Beyond the GOP State Assembly in Colorado Springs





By Valerie Maez


As a participant in the Republican State Assembly in Colorado Springs last week, I can tell you it was an experience that was inspiring. Yes, there were competing agendas from the candidates and their staff, all vying for a delegate’s attention. It took me over an hour to delete all the texts exhorting me to attend their functions and to beware of the treacherous nature of all the other candidates. That was not the inspiring part.

The inspiring part was watching the earnest intentions of first time delegates to a State convention. There was an overwhelming conviction in the air, these individuals had chosen to spend time and money to come and make a difference. The majority of delegates attending the Assembly were first time participants. Conversations abounded about how to right the ship of state that everyone felt was on the verge of collapse. Who would be the best to secure our rights for not just the next generation, but generations beyond. I did not hear a single conversation that was centered about the current voting population. Only about the future.

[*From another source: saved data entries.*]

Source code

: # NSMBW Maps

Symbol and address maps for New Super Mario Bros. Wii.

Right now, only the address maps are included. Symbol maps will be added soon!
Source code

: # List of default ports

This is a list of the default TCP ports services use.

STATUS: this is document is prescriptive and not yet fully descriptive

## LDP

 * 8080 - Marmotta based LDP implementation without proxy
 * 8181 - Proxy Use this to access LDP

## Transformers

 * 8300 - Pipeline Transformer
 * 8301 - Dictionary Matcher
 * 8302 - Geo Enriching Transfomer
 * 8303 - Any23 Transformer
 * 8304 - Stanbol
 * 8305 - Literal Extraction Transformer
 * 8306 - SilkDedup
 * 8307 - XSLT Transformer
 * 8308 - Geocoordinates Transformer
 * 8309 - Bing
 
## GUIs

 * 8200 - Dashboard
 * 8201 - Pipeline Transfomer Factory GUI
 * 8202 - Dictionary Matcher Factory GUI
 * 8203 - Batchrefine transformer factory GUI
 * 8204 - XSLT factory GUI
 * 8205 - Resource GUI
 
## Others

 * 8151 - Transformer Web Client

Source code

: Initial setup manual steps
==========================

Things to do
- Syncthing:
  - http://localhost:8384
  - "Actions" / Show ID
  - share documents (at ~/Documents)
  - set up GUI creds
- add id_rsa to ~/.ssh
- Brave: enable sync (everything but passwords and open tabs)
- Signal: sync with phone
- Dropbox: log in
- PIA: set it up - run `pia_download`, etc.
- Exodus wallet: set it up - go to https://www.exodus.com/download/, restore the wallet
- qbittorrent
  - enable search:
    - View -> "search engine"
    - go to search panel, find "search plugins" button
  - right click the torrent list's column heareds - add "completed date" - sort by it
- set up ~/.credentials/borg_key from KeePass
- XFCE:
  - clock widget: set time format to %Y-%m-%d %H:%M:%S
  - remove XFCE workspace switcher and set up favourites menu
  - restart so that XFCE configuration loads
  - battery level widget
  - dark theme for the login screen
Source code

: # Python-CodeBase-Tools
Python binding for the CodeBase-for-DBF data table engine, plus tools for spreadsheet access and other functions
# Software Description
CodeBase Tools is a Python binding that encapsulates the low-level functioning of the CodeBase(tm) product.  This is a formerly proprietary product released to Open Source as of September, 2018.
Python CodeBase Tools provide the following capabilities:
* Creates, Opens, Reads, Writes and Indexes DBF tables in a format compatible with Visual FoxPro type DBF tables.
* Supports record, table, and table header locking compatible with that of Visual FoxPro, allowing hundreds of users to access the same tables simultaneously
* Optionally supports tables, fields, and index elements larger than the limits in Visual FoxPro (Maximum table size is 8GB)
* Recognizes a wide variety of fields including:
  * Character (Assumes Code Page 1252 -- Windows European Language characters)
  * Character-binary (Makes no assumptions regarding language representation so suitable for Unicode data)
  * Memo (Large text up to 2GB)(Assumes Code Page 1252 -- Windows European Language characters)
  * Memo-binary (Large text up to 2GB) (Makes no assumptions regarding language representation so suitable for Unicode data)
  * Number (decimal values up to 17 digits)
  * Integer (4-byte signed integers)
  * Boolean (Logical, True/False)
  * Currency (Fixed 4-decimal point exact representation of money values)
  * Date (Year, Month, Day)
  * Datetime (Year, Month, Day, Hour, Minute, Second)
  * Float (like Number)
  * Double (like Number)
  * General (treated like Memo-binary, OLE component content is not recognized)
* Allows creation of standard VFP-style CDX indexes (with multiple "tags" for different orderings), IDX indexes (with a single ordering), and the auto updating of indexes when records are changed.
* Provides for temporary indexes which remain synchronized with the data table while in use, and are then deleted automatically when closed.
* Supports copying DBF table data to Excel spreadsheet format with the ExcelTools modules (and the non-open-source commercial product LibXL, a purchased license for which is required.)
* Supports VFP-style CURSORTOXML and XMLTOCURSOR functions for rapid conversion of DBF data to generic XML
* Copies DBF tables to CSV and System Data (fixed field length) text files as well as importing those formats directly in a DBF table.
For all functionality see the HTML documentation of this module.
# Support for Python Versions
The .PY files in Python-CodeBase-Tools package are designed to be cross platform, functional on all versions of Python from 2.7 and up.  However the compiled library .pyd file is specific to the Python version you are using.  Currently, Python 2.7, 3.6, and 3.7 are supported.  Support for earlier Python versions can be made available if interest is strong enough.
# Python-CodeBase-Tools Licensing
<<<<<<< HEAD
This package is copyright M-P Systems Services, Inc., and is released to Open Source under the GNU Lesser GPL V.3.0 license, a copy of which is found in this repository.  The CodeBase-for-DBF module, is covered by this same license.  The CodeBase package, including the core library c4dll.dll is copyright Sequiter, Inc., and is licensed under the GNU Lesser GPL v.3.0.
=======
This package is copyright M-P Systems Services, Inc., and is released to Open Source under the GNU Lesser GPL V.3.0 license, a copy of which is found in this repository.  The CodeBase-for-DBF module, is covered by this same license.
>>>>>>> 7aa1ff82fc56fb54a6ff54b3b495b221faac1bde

The mainstream media is reporting that election deniers seized control of the Assembly and elevated the likes of Ron Hanks and Lauren Boebert. They maintain that since the 2020 election was certified, anyone who questions those results is an election denier. I say that if you close your mind and your ears to questions, on any given subject, you become a lap dog. No, thanks! I choose to ask questions, not because I want conflict, or that I am advocating for any one particular thing. A Republic, like ours, if it is to survive, needs critical thinking skills of all who cast ballots. Political parties can and do play a critical role in our society. Due to the rise of unaffiliated voters in the political party Primary election process, that process is becoming problematic. Essentially these voters have the choice of determining a candidate for a political party that does not reflect the wishes of the registered voters of that party. It sort of is like voting for a prom king or queen by people who don’t attend the school you do. I can understand why some conscientious voters chose to be unaffiliated, due to frustrations with political hacks who undermine the stated principles of our political parties for personal agendas and have run roughshod for far too long. As I have articulated previously, not all Republicans are the same. The idealism that was prevalent at the GOP State Assembly in Colorado Springs was, for the most part, from seasoned voters. They have seen the betrayals, they have seen the machinations of corrupt politicians, and they are standing up.

This is a very good thing. For the Republican Party and our Country.